Depuis ces 20 dernières années, le pourcentage de diagnostic de trouble bipolaire a augmenté aux dépens de celui de la
schizophrénie, grâce à une meilleure analyse clinique et psychopathologique, en particulier avec l’utilisation de critères
diagnostiques ainsi qu’à un meilleur suivi.
Plusieurs auteurs stipulent que le cours de la maladie bipolaire peut être perturbé par les changements du rythme social
qui surviennent, par exemple, pendant le ramadan (mois de
jeûne).
Ces rythmes sociaux sont les plus importants régulateurs du
rythme circadien pour l’être humain. Ils incluent des composantes comme l’alternance de la lumière et de la nuit, les
moments des repas, de sommeil et d’activités.

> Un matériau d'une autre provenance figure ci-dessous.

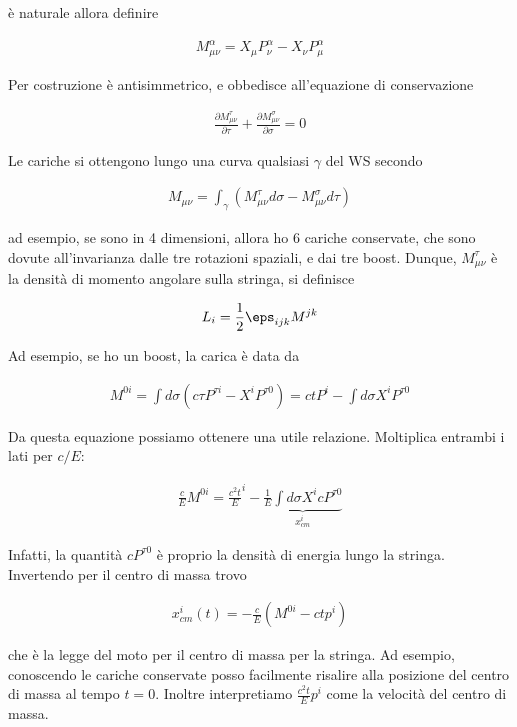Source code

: \documentclass{report}
\begin{document}
è naturale allora definire 

\begin{align}
    M^\alpha_{\mu\nu} = X_\mu P^\alpha_\nu - X_\nu P^\alpha_\mu
\end{align}

Per costruzione è antisimmetrico, e obbedisce all'equazione di conservazione 

\begin{align}
    \frac{\partial M^\tau_{\mu\nu}}{\partial \tau} + \frac{\partial M^\sigma_{\mu\nu}}{\partial \sigma} = 0 
\end{align}

Le cariche si ottengono lungo una curva qualsiasi \(\gamma\) del WS secondo 

\begin{align}
    M_{\mu\nu} = \int_\gamma (M^\tau_{\mu\nu}d\sigma - M^\sigma_{\mu\nu}d\tau)
\end{align}

ad esempio, se sono in 4 dimensioni, allora ho 6 cariche conservate, che sono dovute all'invarianza dalle tre rotazioni spaziali, e dai tre boost. Dunque, \(M^\tau_{\mu\nu}\) è la densità di momento angolare sulla stringa, si definisce 

\begin{align}
    L_i = \frac{1}{2}\eps_{ijk}M^{jk}
\end{align}

Ad esempio, se ho un boost, la carica è data da 

\begin{align}
    M^{0i} = \int d\sigma (c\tau P^{\tau i} - X^i P^{\tau 0}) = ctP^i - \int d\sigma X^i P^{\tau 0}
\end{align}

Da questa equazione possiamo ottenere una utile relazione. Moltiplica entrambi i lati per \(c/E\): 

\begin{align}
    \frac{c}{E}M^{0i} = \frac{c^2 t}{E}^i -\underbrace{\frac{1}{E}\int d\sigma X^i cP^{\tau 0}}_{x^i_{cm}}
\end{align}

Infatti, la quantità \(cP^{\tau 0}\) è proprio la densità di energia lungo la stringa. Invertendo per il centro di massa trovo 

\begin{align}
    x^i_{cm}(t) = -\frac{c}{E}(M^{0i} - ctp^i)
\end{align}

che è la legge del moto per il centro di massa per la stringa. Ad esempio, conoscendo le cariche conservate posso facilmente risalire alla posizione del centro di massa al tempo \(t=0\). Inoltre interpretiamo \(\frac{c^2t}{E}p^i\) come la velocità del centro di massa. 
\end{document}
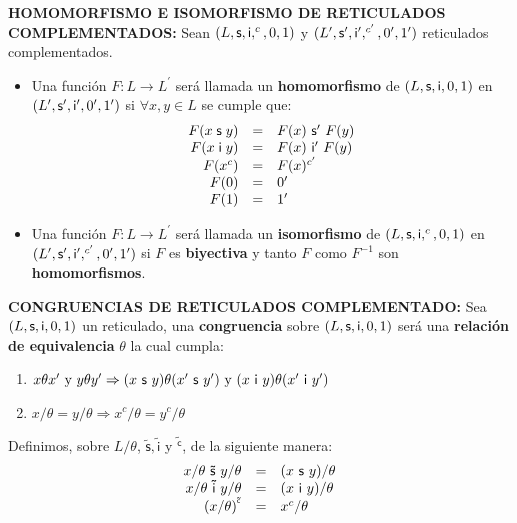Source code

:   \vspace{3mm}
  \PN \textbf{HOMOMORFISMO E ISOMORFISMO DE RETICULADOS COMPLEMENTADOS:} Sean $(L, \mathsf{s}, \mathsf{i}, ^{c}, 0, 1)$ y
  $(L^{\prime}, \mathsf{s}^{\prime}, \mathsf{i}^{\prime}, ^{c^{\prime}}, 0^{\prime}, 1^{\prime})$ reticulados complementados.
  \begin{itemize}
    \item Una función $F: L \rightarrow L^{\prime}$ será llamada un \textbf{homomorfismo} de $(L, \mathsf{s}, \mathsf{i}, 0, 1)$ en
      $(L^{\prime}, \mathsf{s}^{\prime}, \mathsf{i}^{\prime}, 0^{\prime}, 1^{\prime})$ si $\forall x, y \in L$ se cumple que:
      \[
        \begin{array}{rcl}
          F(x \mathsf{\;s\;} y) &=& F(x) \ \mathsf{s}^{\prime} \ F(y) \\
          F(x \mathsf{\;i\;} y) &=& F(x) \ \mathsf{i}^{\prime} \ F(y) \\
          F(x^{c}) &=& F(x)^{c^{\prime}} \\
          F(0) &=& 0^{\prime} \\
          F(1) &=& 1^{\prime}
        \end{array}
      \]
    \item Una función $F: L \rightarrow L^{\prime}$ será llamada un \textbf{isomorfismo} de $(L, \mathsf{s}, \mathsf{i}, ^{c}, 0, 1)$
      en $(L^{\prime}, \mathsf{s}^{\prime}, \mathsf{i}^{\prime}, ^{c^{\prime}}, 0^{\prime}, 1^{\prime})$ si $F$ es \textbf{biyectiva}
      y tanto $F$ como $F^{-1}$ son \textbf{homomorfismos}.
  \end{itemize}

  \vspace{3mm}
  \PN \textbf{CONGRUENCIAS DE RETICULADOS COMPLEMENTADO:} Sea $(L, \mathsf{s}, \mathsf{i}, 0, 1)$ un reticulado, una \textbf{congruencia}
  sobre $(L, \mathsf{s}, \mathsf{i}, 0, 1)$ será una \textbf{relación de equivalencia} $\theta$ la cual cumpla:
  \begin{enumerate}
    \item $x \theta x^{\prime} \text{ y } y \theta y^{\prime} \Rightarrow (x \ \SU \ y) \theta (x^{\prime} \ \SU \
      y^{\prime}) \text{ y } (x \ \IN \ y) \theta (x^{\prime} \ \IN \ y^{\prime})$
    \item $x/\theta = y/\theta \Rightarrow x^{c}/\theta = y^{c}/\theta$
  \end{enumerate}

  \PN Definimos, sobre $L/\theta$, $\mathsf{\tilde{s}}, \mathsf{\tilde{i}}$ y $\mathsf{\tilde{^{c}}}$, de la siguiente
  manera:
  \[
    \begin{array}{rcl}
      x/\theta \ \mathsf{\tilde{s}} \ y/\theta &=& (x \ \SU \ y)/\theta \\
      x/\theta \ \mathsf{\tilde{i}} \ y/\theta &=& (x \ \IN \ y)/\theta \\
      (x/\theta)^{\mathsf{\tilde{^{c}}}} &=& x^{c}/\theta \\
    \end{array}
  \]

Kadri et al. [5] ont étudié des patients bipolaires jeûneurs
qui étaient euthymiques sous lithiothérapie pendant au moins
trois mois avant le démarrage de l’étude, et avant l’inclusion.
Vingt patients bipolaires ont été inclus durant le mois de ramadan de 1997. Les critères diagnostiques étaient ceux de la
CIM-10. Les évaluations ont eu lieu une semaine avant le mois
de ramadan, les deuxième et quatrième semaines du mois de
jeûne et la première semaine après la fin du mois. La symptomatologie dépressive a été évaluée par l’échelle de Hamilton et
celle de la manie par l’échelle de Bech-Rafaelsen. L’évaluation
du taux plasmatique du lithium a suivi le même schéma. Le
résultat le plus important était que 42 % des patients avaient
rechuté, 70 % durant la deuxième semaine, et le reste à la fin
du mois. Ces rechutes n’étaient pas corrélées aux variations des
taux plasmatiques du lithium. La plupart des rechutes étaient
de type maniaque (71,4 %). Ceux qui n’ont pas rechuté se sont
plaints d’insomnie et d’anxiété durant la deuxième et troisième
semaine du mois. Les effets secondaires du lithium avaient
augmenté et ont été observés dans 48 % de l’échantillon. Ils
étaient à type de sécheresse de la bouche, soif et tremblements.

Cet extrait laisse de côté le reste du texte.